Excluded Debt means any Indebtedness of the Guarantor and any Indebtedness or preferred stock of the Company, whether outstanding on the date of the Indenture or thereafter created, which is (i) subordinated in right of payment to the Securities or the Guarantee (upon liquidation or otherwise) and (ii) matures after, and is not redeemable, mandatorily or at the option of the holder thereof prior to the date of maturity of the Securities.

Examples of Excluded Debt in a sentence

  • No later than the Business Day following the ninetieth (90th) day following receipt by any Credit Party of Net Cash Proceeds of any Debt Issuance referred to in clause (c) or (d) of the definition of Excluded Debt Issuance Proceeds, Borrower shall prepay the Obligations in an amount equal to the amount (if any) of the Net Cash Proceeds from such Debt Issuance that have not been applied as provided in subclause (i) or (ii) of such clause (c) or (d), as applicable.

  • The Borrower has agreed under the Credit Agreement to cause each of its Subsidiaries that issues or incurs any Debt (other than Excluded Debt) held by a non-affiliated party to become a party to the Guaranty Agreement as a guarantor thereunder.

  • Immediately upon the incurrence or issuance by any Credit Party or any of its Subsidiaries of any Indebtedness (other than Excluded Debt Incurrences), the Borrowers shall prepay the Obligations in an amount equal to 100% of such Net Cash Proceeds so received (such prepayments shall be directed to the Collection Account and applied in accordance with the application of payments specified in Section 2.07(c)).

  • The Company shall make mandatory principal prepayments of the Loans in the manner set forth in sub-clause (iii) below in an amount equal to 100% of the aggregate Net Cash Proceeds from any Debt Issuance (other than any Excluded Debt Issuance) occurring during the Covenant Relief Period.

  • Immediately upon receipt by any Consolidated Party of proceeds from any Debt Issuance (other than any Excluded Debt Issuance), the Borrower shall prepay the Loans and/or cash collateralize the LOC Obligations in an aggregate amount equal to 100% of the Net Cash Proceeds of such Debt Issuance.

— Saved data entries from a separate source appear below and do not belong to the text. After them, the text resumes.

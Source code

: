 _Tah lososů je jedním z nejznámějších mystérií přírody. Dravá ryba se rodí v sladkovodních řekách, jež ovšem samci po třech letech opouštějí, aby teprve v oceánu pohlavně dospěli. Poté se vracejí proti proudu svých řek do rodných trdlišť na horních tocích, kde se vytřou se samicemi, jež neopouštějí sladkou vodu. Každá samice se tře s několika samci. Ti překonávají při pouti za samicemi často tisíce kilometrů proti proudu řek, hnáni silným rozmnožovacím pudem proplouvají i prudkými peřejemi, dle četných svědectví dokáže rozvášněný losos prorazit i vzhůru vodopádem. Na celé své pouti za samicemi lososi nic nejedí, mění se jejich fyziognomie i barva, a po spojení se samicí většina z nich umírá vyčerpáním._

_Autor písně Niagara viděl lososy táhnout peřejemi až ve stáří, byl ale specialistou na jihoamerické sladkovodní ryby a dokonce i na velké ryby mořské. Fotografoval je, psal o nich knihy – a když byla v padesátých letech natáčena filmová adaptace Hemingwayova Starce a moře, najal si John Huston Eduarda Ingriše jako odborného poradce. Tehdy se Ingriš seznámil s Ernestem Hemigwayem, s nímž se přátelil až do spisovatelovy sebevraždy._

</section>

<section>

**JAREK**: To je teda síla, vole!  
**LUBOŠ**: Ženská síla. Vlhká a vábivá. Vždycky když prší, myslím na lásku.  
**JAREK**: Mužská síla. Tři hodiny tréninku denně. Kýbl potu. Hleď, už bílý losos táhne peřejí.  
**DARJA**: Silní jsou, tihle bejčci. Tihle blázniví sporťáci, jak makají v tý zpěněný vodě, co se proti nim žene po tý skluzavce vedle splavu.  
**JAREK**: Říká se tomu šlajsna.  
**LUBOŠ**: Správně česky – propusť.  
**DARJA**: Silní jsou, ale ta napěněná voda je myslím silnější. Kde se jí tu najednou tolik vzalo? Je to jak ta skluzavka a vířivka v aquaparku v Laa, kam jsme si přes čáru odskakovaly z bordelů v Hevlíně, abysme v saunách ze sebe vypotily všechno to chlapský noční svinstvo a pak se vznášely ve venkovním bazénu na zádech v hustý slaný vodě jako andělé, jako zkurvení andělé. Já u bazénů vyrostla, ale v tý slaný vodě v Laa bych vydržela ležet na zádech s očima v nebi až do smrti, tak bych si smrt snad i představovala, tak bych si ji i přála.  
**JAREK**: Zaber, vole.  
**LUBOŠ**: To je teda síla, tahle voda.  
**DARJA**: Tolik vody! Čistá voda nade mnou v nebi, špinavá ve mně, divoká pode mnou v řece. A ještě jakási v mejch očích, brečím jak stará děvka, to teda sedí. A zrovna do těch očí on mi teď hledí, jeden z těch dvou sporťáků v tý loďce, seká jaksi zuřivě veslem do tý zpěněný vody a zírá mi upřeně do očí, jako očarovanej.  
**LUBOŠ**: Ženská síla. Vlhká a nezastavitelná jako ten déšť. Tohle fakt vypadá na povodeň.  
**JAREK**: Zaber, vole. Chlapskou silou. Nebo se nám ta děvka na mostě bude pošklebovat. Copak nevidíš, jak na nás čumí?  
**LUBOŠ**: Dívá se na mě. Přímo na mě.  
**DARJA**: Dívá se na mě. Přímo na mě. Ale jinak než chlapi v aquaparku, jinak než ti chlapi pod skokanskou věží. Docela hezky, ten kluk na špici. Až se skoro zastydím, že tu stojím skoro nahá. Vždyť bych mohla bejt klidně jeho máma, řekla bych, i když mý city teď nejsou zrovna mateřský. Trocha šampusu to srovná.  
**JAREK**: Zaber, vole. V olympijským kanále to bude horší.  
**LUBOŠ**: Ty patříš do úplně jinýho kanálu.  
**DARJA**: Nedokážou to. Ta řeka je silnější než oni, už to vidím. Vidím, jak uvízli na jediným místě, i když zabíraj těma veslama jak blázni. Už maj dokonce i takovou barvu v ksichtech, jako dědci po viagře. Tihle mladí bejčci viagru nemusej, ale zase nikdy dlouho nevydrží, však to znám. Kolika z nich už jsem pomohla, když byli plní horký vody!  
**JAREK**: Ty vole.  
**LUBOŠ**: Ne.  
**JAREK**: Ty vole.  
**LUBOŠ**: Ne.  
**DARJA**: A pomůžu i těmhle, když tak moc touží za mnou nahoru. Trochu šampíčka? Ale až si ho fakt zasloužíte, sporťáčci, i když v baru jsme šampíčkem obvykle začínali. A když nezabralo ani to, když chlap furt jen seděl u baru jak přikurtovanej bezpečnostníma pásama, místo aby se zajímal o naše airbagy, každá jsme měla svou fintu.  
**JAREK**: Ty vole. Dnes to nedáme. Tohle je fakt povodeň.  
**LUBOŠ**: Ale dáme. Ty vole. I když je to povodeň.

More Definitions of Excluded Debt

Excluded Debt means (i) intercompany Debt among Parent and/or the Subsidiaries (or, for purposes of Section 2.10(c), the Company and/or its Subsidiaries), (ii) credit extensions under the Existing Company Credit Agreements (and any refinancing, renewal, refunding, extension or replacement thereof in an aggregate principal amount not to exceed the refinanced, renewed, refunded, extended or replaced funded amount thereof plus accrued and unpaid interest or premiums thereon and fees and expenses incurred in connection therewith plus (without duplication) an amount equal to any commitment unutilized thereunder and the aggregate amount of commitments under the Existing Target Credit Agreement as of the Effective Date), (iii) any Debt issued to refinance, renew, refund, extend or replace the 2012 Notes (in an aggregate principal amount not to exceed the refinanced, renewed, refunded, extended or replaced amount thereof plus accrued and unpaid interest thereon and fees and expenses incurred in connection therewith), (iv) any Debt issued or incurred in the ordinary course of business for working capital purposes in an aggregate amount not to exceed $100,000,000, (v) any Debt issued or incurred in the ordinary course of business for purchase money, capital leases or to finance the acquisition, construction or improvement of assets, (vi) any commercial paper backed by the Existing Company Credit Agreements or the Existing Target Credit Agreement (or under any facilities refinancing, renewing, refunding, extending or replacing the Existing Company Credit Agreements and/or the Existing Target Credit Agreement and meeting the requirements set forth in clause (ii) above) and (vii) other Debt not included in clauses (i) through (vi) above in an outstanding aggregate principal amount not to exceed $300,000,000.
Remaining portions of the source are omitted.